The Trump administration will extradite three Venezuelan gang members to Chile where they are wanted for major crimes, officials said Monday, finding a new outlet for deportations of Tren de Aragua migrants.
The Justice Department said the three have been declared “alien enemies” to speed the extradition process along.
Indeed, the three would already have been removed, but for a federal judge who has put limits on TdA ousters, saying the administration is playing too fast with the Alien Enemies Act, the 1798 law President Trump has cited for authority to kick them out.
“The Justice Department is taking every step within the bounds of the law to ensure these individuals are promptly sent to Chile to face justice for their abhorrent crimes,” Deputy Attorney General Todd Blanche said.

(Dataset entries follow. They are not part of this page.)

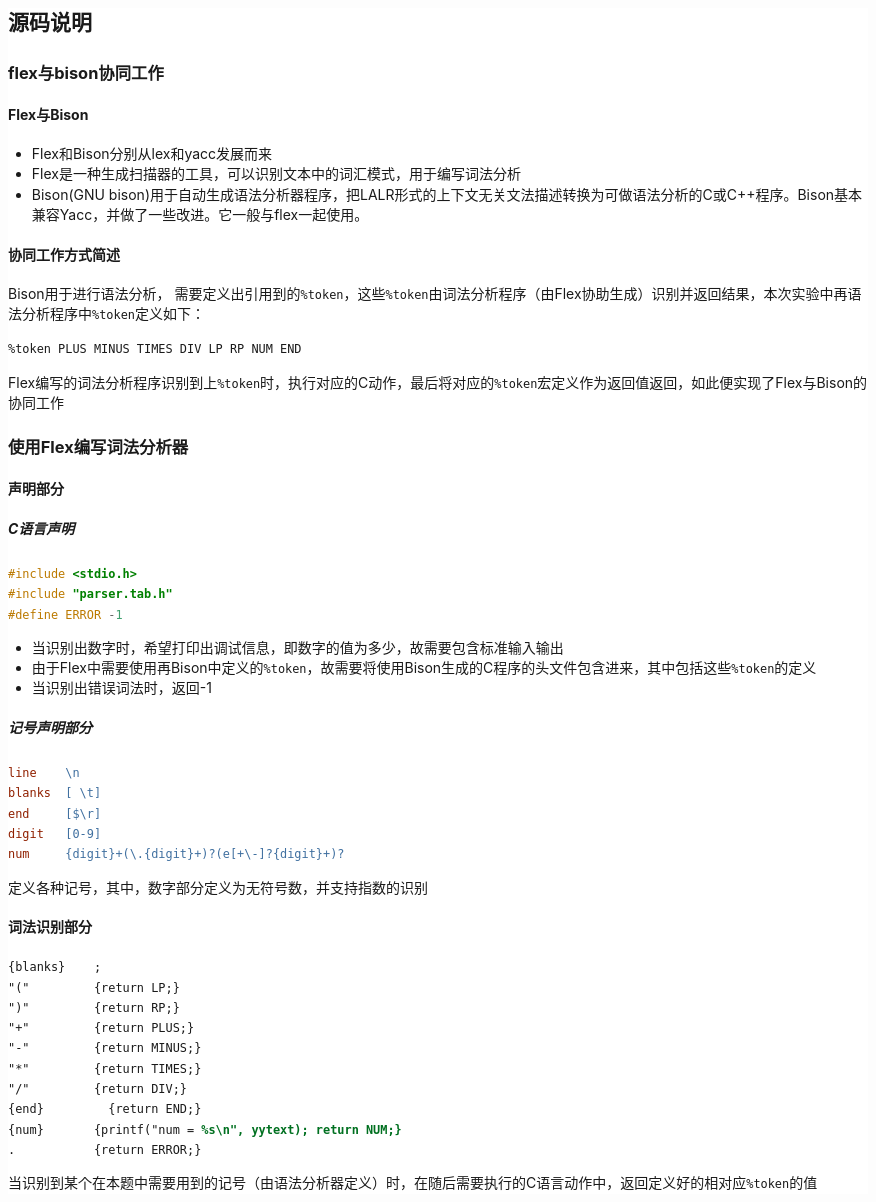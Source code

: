 ## 源码说明
### flex与bison协同工作
#### Flex与Bison
* Flex和Bison分别从lex和yacc发展而来
* Flex是一种生成扫描器的工具，可以识别文本中的词汇模式，用于编写词法分析
* Bison(GNU bison)用于自动生成语法分析器程序，把LALR形式的上下文无关文法描述转换为可做语法分析的C或C++程序。Bison基本兼容Yacc，并做了一些改进。它一般与flex一起使用。

#### 协同工作方式简述
Bison用于进行语法分析， 需要定义出引用到的```%token```，这些```%token```由词法分析程序（由Flex协助生成）识别并返回结果，本次实验中再语法分析程序中```%token```定义如下：
```
%token PLUS MINUS TIMES DIV LP RP NUM END
```
Flex编写的词法分析程序识别到上```%token```时，执行对应的C动作，最后将对应的```%token```宏定义作为返回值返回，如此便实现了Flex与Bison的协同工作

### 使用Flex编写词法分析器
#### 声明部分
##### C语言声明
```C
#include <stdio.h>
#include "parser.tab.h"
#define ERROR -1
```
* 当识别出数字时，希望打印出调试信息，即数字的值为多少，故需要包含标准输入输出
* 由于Flex中需要使用再Bison中定义的```%token```，故需要将使用Bison生成的C程序的头文件包含进来，其中包括这些```%token```的定义
* 当识别出错误词法时，返回-1

##### 记号声明部分
```lex
line    \n
blanks  [ \t]
end     [$\r]
digit   [0-9]
num     {digit}+(\.{digit}+)?(e[+\-]?{digit}+)?
```
定义各种记号，其中，数字部分定义为无符号数，并支持指数的识别

#### 词法识别部分
```lex
{blanks}    ;
"("         {return LP;}
")"         {return RP;}
"+"         {return PLUS;}
"-"         {return MINUS;}
"*"         {return TIMES;}
"/"         {return DIV;}
{end}         {return END;}
{num}       {printf("num = %s\n", yytext); return NUM;}
.           {return ERROR;}
```
当识别到某个在本题中需要用到的记号（由语法分析器定义）时，在随后需要执行的C语言动作中，返回定义好的相对应```%token```的值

The three men are Adrian Rafael Gamez Finol, 38, who is wanted in Chile on kidnapping and firearms charges, including a kidnapping resulting in homicide; Miguel Oyola Jimenez, 37, wanted for two counts of kidnapping for ransom; and Edgar Javier Benitez Rubio, 37, wanted for kidnapping with homicide and kidnapping for ransom.
The Justice Department said all three are in the U.S. illegally.
One, Mr. Gamez Finol, has been charged with illegal re-entry into the U.S. and is already serving time in a Texas county prison for a human smuggling case.
Mr. Trump has declared TdA to be a foreign terrorist organization and flexed the Alien Enemies Act to cut through some of the usual hurdles to deportation.
A week ago, the U.S. made three deportation flights carrying more than 200 TdA suspects to El Salvador, where the U.S. is paying for their detention in a notorious terrorist prison.
U.S. District Judge James Boasberg has blocked future flights and tried to block the three that already took off. He is now investigating whether the administration intentionally violated his orders.
On Monday he issued a new ruling that ordered those declared alien enemies under the 1798 law are entitled to some sort of individual judicial review before they can be ousted. The government must be able to prove at that hearing that the people are, in fact, members of the gang.
He said there’s little danger to the U.S. because the people being targeted are already able to be detained and don’t have to be on the streets while they await the outcome of their hearings.
“The noncitizens comprising the class are already in United States custody, and any actual Tren de Aragua member is already subject to deportation as a member of an FTO, so there is little additional harm to the public by temporarily preventing their removal,” Judge Boasberg wrote.
He said that’s all the more important because Salvadoran prisons are notorious for violence, torture at the hands of police, and deaths.
Judge Boasberg has also expressed a broader worry over Mr. Trump’s use of the 1798 law to go after TdA, calling it “unprecedented” for it to be used in cases where there is no declared war.
Mr. Trump has declared TdA connected to the Venezuelan government and engaged in an “invasion” or “incursion” into the U.S., which triggers the Alien Enemies Act.